Duelos que hacen agua
Russel Crowe demuestra en este proyecto las mismas falencias detrás de las cámaras que delante de ellas. Camino a Estambul nace de la idea de un hecho verídico, con todos los condimentos para transformarse en película, que sigue las peripecias de un padre para recuperar los cadáveres de sus tres hijos, caídos en el combate de Gallipolli, al enfrentarse a los turcos como parte del ejército aliado compuesto por australianos y neozelandeses.
La emblemática batalla acaecida en 1915 es el marco y el trasfondo del debut en la dirección del actor neozelandés, film que al tratarse de un relato antibélico –más allá de su condicionante del hecho real- busca desde su primera intención homenajear a los millones de caídos sin nombre ni tumba en la primera guerra mundial.
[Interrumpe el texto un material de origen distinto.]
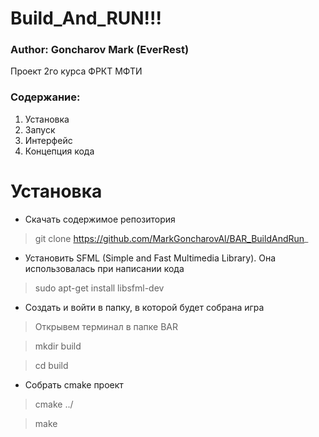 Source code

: # Build_And_RUN!!! #
### Author: Goncharov Mark (EverRest) ###

Проект 2го курса ФРКТ МФТИ

### Содержание: ###
1.  Установка
2.  Запуск
3.  Интерфейс
4.  Концепция кода

Установка
=========
* Скачать содержимое репозитория
>git clone https://github.com/MarkGoncharovAl/BAR_BuildAndRun_
* Установить SFML (Simple and Fast Multimedia Library). Она использовалась при написании кода
>sudo apt-get install libsfml-dev
* Сoздать и войти в папку, в которой будет собрана игра
>Открывем терминал в папке BAR

>mkdir build

>cd build
* Собрать cmake проект 
>cmake ../

>make

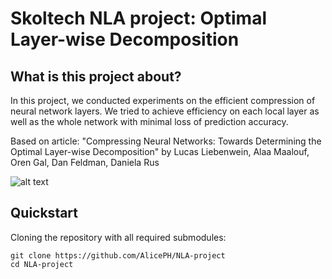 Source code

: Skoltech NLA project: Optimal Layer-wise Decomposition
===================================

## What is this project about?

In this project, we conducted experiments on the efficient compression of neural network layers. We tried to achieve efficiency on each local layer as well as the whole network with minimal loss of prediction accuracy.

Based on article: "Compressing Neural Networks: Towards Determining the Optimal Layer-wise Decomposition" by Lucas Liebenwein,  Alaa Maalouf, Oren Gal, Dan Feldman, Daniela Rus

![alt text](http://url/to/img.png)
## Quickstart

Cloning the repository with all required submodules:

    git clone https://github.com/AlicePH/NLA-project
    cd NLA-project




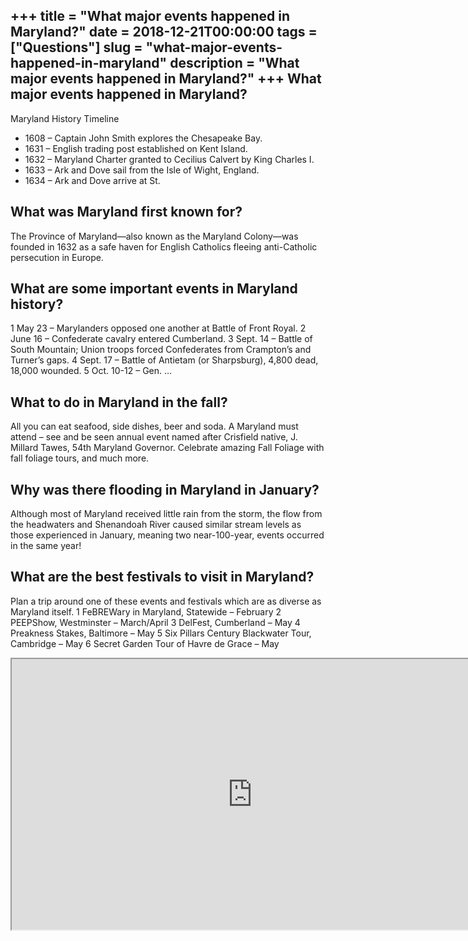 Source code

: +++
title = "What major events happened in Maryland?"
date = 2018-12-21T00:00:00
tags = ["Questions"]
slug = "what-major-events-happened-in-maryland"
description = "What major events happened in Maryland?"
+++
What major events happened in Maryland?
---------------------------------------

Maryland History Timeline

- 1608 – Captain John Smith explores the Chesapeake Bay.
- 1631 – English trading post established on Kent Island.
- 1632 – Maryland Charter granted to Cecilius Calvert by King Charles I.
- 1633 – Ark and Dove sail from the Isle of Wight, England.
- 1634 – Ark and Dove arrive at St.

What was Maryland first known for?
----------------------------------

The Province of Maryland—also known as the Maryland Colony—was founded in 1632 as a safe haven for English Catholics fleeing anti-Catholic persecution in Europe.

What are some important events in Maryland history?
---------------------------------------------------

1 May 23 – Marylanders opposed one another at Battle of Front Royal. 2 June 16 – Confederate cavalry entered Cumberland. 3 Sept. 14 – Battle of South Mountain; Union troops forced Confederates from Crampton’s and Turner’s gaps. 4 Sept. 17 – Battle of Antietam (or Sharpsburg), 4,800 dead, 18,000 wounded. 5 Oct. 10-12 – Gen. …

What to do in Maryland in the fall?
-----------------------------------

All you can eat seafood, side dishes, beer and soda. A Maryland must attend – see and be seen annual event named after Crisfield native, J. Millard Tawes, 54th Maryland Governor. Celebrate amazing Fall Foliage with fall foliage tours, and much more.

Why was there flooding in Maryland in January?
----------------------------------------------

Although most of Maryland received little rain from the storm, the flow from the headwaters and Shenandoah River caused similar stream levels as those experienced in January, meaning two near-100-year, events occurred in the same year!

What are the best festivals to visit in Maryland?
-------------------------------------------------

Plan a trip around one of these events and festivals which are as diverse as Maryland itself. 1 FeBREWary in Maryland, Statewide – February 2 PEEPShow, Westminster – March/April 3 DelFest, Cumberland – May 4 Preakness Stakes, Baltimore – May 5 Six Pillars Century Blackwater Tour, Cambridge – May 6 Secret Garden Tour of Havre de Grace – May

<iframe allow="accelerometer; autoplay; clipboard-write; encrypted-media; gyroscope; picture-in-picture" allowfullscreen="" class="__youtube_prefs__  epyt-is-override  no-lazyload" data-no-lazy="1" data-origheight="433" data-origwidth="770" data-skipgform_ajax_framebjll="" height="433" id="_ytid_27632" loading="lazy" src="https://www.youtube.com/embed/OsxAKRfdfXk?enablejsapi=1&autoplay=0&cc_load_policy=0&cc_lang_pref=&iv_load_policy=1&loop=0&modestbranding=0&rel=1&fs=1&playsinline=0&autohide=2&theme=dark&color=red&controls=1&" title="YouTube player" width="770"></iframe> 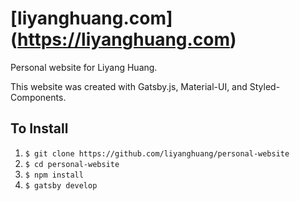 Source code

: # [liyanghuang.com] (https://liyanghuang.com)

Personal website for Liyang Huang.

This website was created with Gatsby.js, Material-UI, and Styled-Components.

## To Install

1. `$ git clone https://github.com/liyanghuang/personal-website`
2. `$ cd personal-website`
3. `$ npm install`
4. `$ gatsby develop` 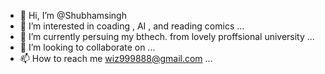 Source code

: - 👋 Hi, I’m @Shubhamsingh
- 👀 I’m interested in coading , AI , and reading comics ...
- 🌱 I’m currently persuing my bthech. from lovely proffsional university ...
- 💞️ I’m looking to collaborate on ...
- 📫 How to reach me wiz999888@gmail.com ...

<!---
Shubhamsingh29/Shubhamsingh29 is a ✨ special ✨ repository because its `README.md` (this file) appears on your GitHub profile.
You can click the Preview link to take a look at your changes.
--->
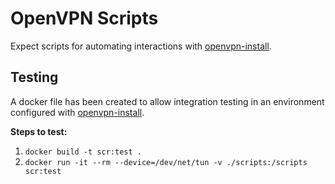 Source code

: # OpenVPN Scripts
Expect scripts for automating interactions with [openvpn-install](https://github.com/Nyr/openvpn-install).

## Testing
A docker file has been created to allow integration testing in an environment configured with [openvpn-install](https://github.com/Nyr/openvpn-install).

**Steps to test:**
1. `docker build -t scr:test .`
2. `docker run -it --rm --device=/dev/net/tun -v ./scripts:/scripts scr:test` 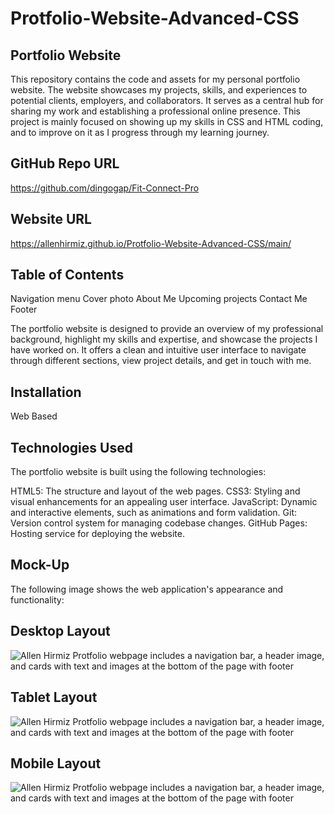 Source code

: # Protfolio-Website-Advanced-CSS

## Portfolio Website
This repository contains the code and assets for my personal portfolio website. The website showcases my projects, skills, and experiences to potential clients, employers, and collaborators. It serves as a central hub for sharing my work and establishing a professional online presence.
This project is mainly focused on showing up my skills in CSS and HTML coding, and to improve on it as I progress through my learning journey.

## GitHub Repo URL
https://github.com/dingogap/Fit-Connect-Pro

## Website URL
https://allenhirmiz.github.io/Protfolio-Website-Advanced-CSS/main/

## Table of Contents
Navigation menu
Cover photo
About Me
Upcoming projects
Contact Me
Footer

The portfolio website is designed to provide an overview of my professional background, highlight my skills and expertise, and showcase the projects I have worked on. It offers a clean and intuitive user interface to navigate through different sections, view project details, and get in touch with me.

## Installation
Web Based
## Technologies Used
The portfolio website is built using the following technologies:

HTML5: The structure and layout of the web pages.
CSS3: Styling and visual enhancements for an appealing user interface.
JavaScript: Dynamic and interactive elements, such as animations and form validation.
Git: Version control system for managing codebase changes.
GitHub Pages: Hosting service for deploying the website.
## Mock-Up

The following image shows the web application's appearance and functionality:

## Desktop Layout
![Allen Hirmiz Protfolio webpage includes a navigation bar, a header image, and cards with text and images at the bottom of the page with footer](./assets/Images/PC-Layout.png)
## Tablet Layout
![Allen Hirmiz Protfolio webpage includes a navigation bar, a header image, and cards with text and images at the bottom of the page with footer](./assets/Images/Medium-Layout.png)
## Mobile Layout
![Allen Hirmiz Protfolio webpage includes a navigation bar, a header image, and cards with text and images at the bottom of the page with footer](./assets/Images/Mobile-Layout.png)


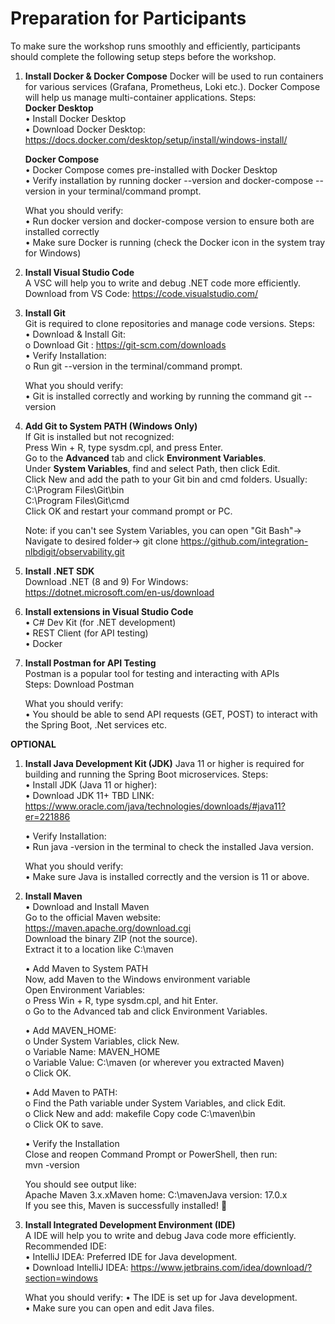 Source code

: # Preparation for Participants
To make sure the workshop runs smoothly and efficiently, participants should complete the following setup steps before the workshop.
1. <b>Install Docker & Docker Compose</b>
  Docker will be used to run containers for various services (Grafana, Prometheus, Loki etc.). Docker Compose will help us manage multi-container applications. Steps: <br>
    <b>Docker Desktop</b> <br>
  • Install Docker Desktop<br>
  • Download Docker Desktop: https://docs.docker.com/desktop/setup/install/windows-install/

    <b>Docker Compose</b> <br>
  • Docker Compose comes pre-installed with Docker Desktop <br>
  • Verify installation by running docker --version and docker-compose --version in your terminal/command prompt.

    What you should verify:<br>
    • Run docker version and docker-compose version to ensure both are installed correctly <br>
    • Make sure Docker is running (check the Docker icon in the system tray for Windows)

2. <b>Install Visual Studio Code</b><br>
   A VSC will help you to write and debug .NET code more efficiently.<br>
   Download from VS Code: https://code.visualstudio.com/

3. <b>Install Git</b><br>
    Git is required to clone repositories and manage code versions. Steps:<br>
    • Download & Install Git: <br>
      o Download Git : https://git-scm.com/downloads<br>
    • Verify Installation: <br>
      o Run git --version  in the terminal/command prompt.<br>
    
    What you should verify:<br>
    • Git is installed correctly and working by running the command git --version

4. <b>Add Git to System PATH (Windows Only)</b><br>
    If Git is installed but not recognized:<br>
       Press Win + R, type sysdm.cpl, and press Enter.<br>
       Go to the <b>Advanced</b> tab and click <b>Environment Variables</b>.<br>
       Under <b>System Variables</b>, find and select Path, then click Edit.<br>
       Click New and add the path to your Git bin and cmd folders. Usually:<br>
       C:\Program Files\Git\bin<br>
       C:\Program Files\Git\cmd<br>
   Click OK and restart your command prompt or PC.<br>

   Note: if you can't see System Variables, you can open "Git Bash"-> Navigate to desired folder-> git clone https://github.com/integration-nlbdigit/observability.git

6. <b>Install .NET SDK</b><br>
   Download .NET (8 and 9) For Windows: https://dotnet.microsoft.com/en-us/download

7. <b>Install extensions in Visual Studio Code</b><br>
    •	C# Dev Kit (for .NET development)<br>
    •	REST Client (for API testing)<br>
    •	Docker <br>

8. <b>Install Postman for API Testing</b><br>
    Postman is a popular tool for testing and interacting with APIs<br>
    Steps: Download Postman<br>
  
    What you should verify:<br>
    • You should be able to send API requests (GET, POST) to interact with the Spring Boot, .Net services etc.<br>   

<b>OPTIONAL</b>
1. <b> Install Java Development Kit (JDK)</b>
  Java 11 or higher is required for building and running the Spring Boot microservices. Steps:<br>
  • Install JDK (Java 11 or higher): <br>
  • Download JDK 11+ TBD LINK: https://www.oracle.com/java/technologies/downloads/#java11?er=221886
   
    • Verify Installation: <br>
    • Run java -version in the terminal to check the installed Java version.
     
    What you should verify:<br>
    • Make sure Java is installed correctly and the version is 11 or above.

2. <b>Install Maven</b><br>
   •	Download and Install Maven<br>
      Go to the official Maven website: https://maven.apache.org/download.cgi<br>
      Download the binary ZIP (not the source).<br>
      Extract it to a location like C:\maven<br>

    •	Add Maven to System PATH <br>
      Now, add Maven to the Windows environment variable<br>
      Open Environment Variables:<br>
      o	Press Win + R, type sysdm.cpl, and hit Enter.<br>
      o	Go to the Advanced tab and click Environment Variables.<br>

    • Add MAVEN_HOME:<br>
      o	Under System Variables, click New.<br>
      o	Variable Name: MAVEN_HOME<br>
      o	Variable Value: C:\maven (or wherever you extracted Maven)<br>
      o	Click OK.<br>

    • Add Maven to PATH:<br>
      o	Find the Path variable under System Variables, and click Edit.<br>
      o	Click New and add: makefile Copy code C:\maven\bin<br>
      o	Click OK to save.<br>

   •	Verify the Installation<br>
      Close and reopen Command Prompt or PowerShell, then run:<br>
      mvn -version<br>

      You should see output like:<br>
      Apache Maven 3.x.xMaven home: C:\mavenJava version: 17.0.x<br>
      If you see this, Maven is successfully installed! 🚀<br>

3. <b>Install Integrated Development Environment (IDE)</b><br>
    A IDE will help you to write and debug Java code more efficiently.<br>
    Recommended IDE:<br>
    • IntelliJ IDEA: Preferred IDE for Java development. <br>
    • Download IntelliJ IDEA: https://www.jetbrains.com/idea/download/?section=windows <br>
     
    What you should verify:
    • The IDE is set up for Java development.<br>
    • Make sure you can open and edit Java files.<br>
De la historia de este australiano, con un don particular para encontrar agua en lugares desérticos, se desprende la mirada global sobre las heridas sin cicatrizar que todo conflicto bélico genera en aquellos que lo sobreviven, por supuesto los padres, quienes deben reponerse a las pérdidas de sus hijos soldados y la culpa que esto acarrea en ellos.
En ese sentido, la travesía espiritual choca con la personal y el protagonista encara –llamado por su intuición- el viaje primero al lugar de los hechos, donde tomará contacto con los británicos, quienes finalmente derrotaron a los turcos, reacios a acompañarlo en su intento de repatriación cual Antígona de Sófocles.
Trascurrida la guerra, el contacto con el enemigo cara a cara se verá disipado al recibir la colaboración de un oficial turco, quien antes que soldado refleja su costado humano y su necesidad de salvar el honor de la derrota.
Camino a Estambul no logra escapar de ningún lugar común y presenta enormes fallas estructurales, como por ejemplo, la torpeza de integrar a la trama el pasado mediante flashbacks sin un sentido narrativo inteligente.
La actuación en piloto automático de Russel Crowe, en consonancia con su dirección –también en piloto automático- ni siquiera es equiparable a cualquier film bélico mediocre que ande pululando en formatos no cinematográficos, lo único destacable es la fotografía del recientemente fallecido Andrew Lesnie (responsable de la trilogía El señor de los anillos, por ejemplo), y no mucho más.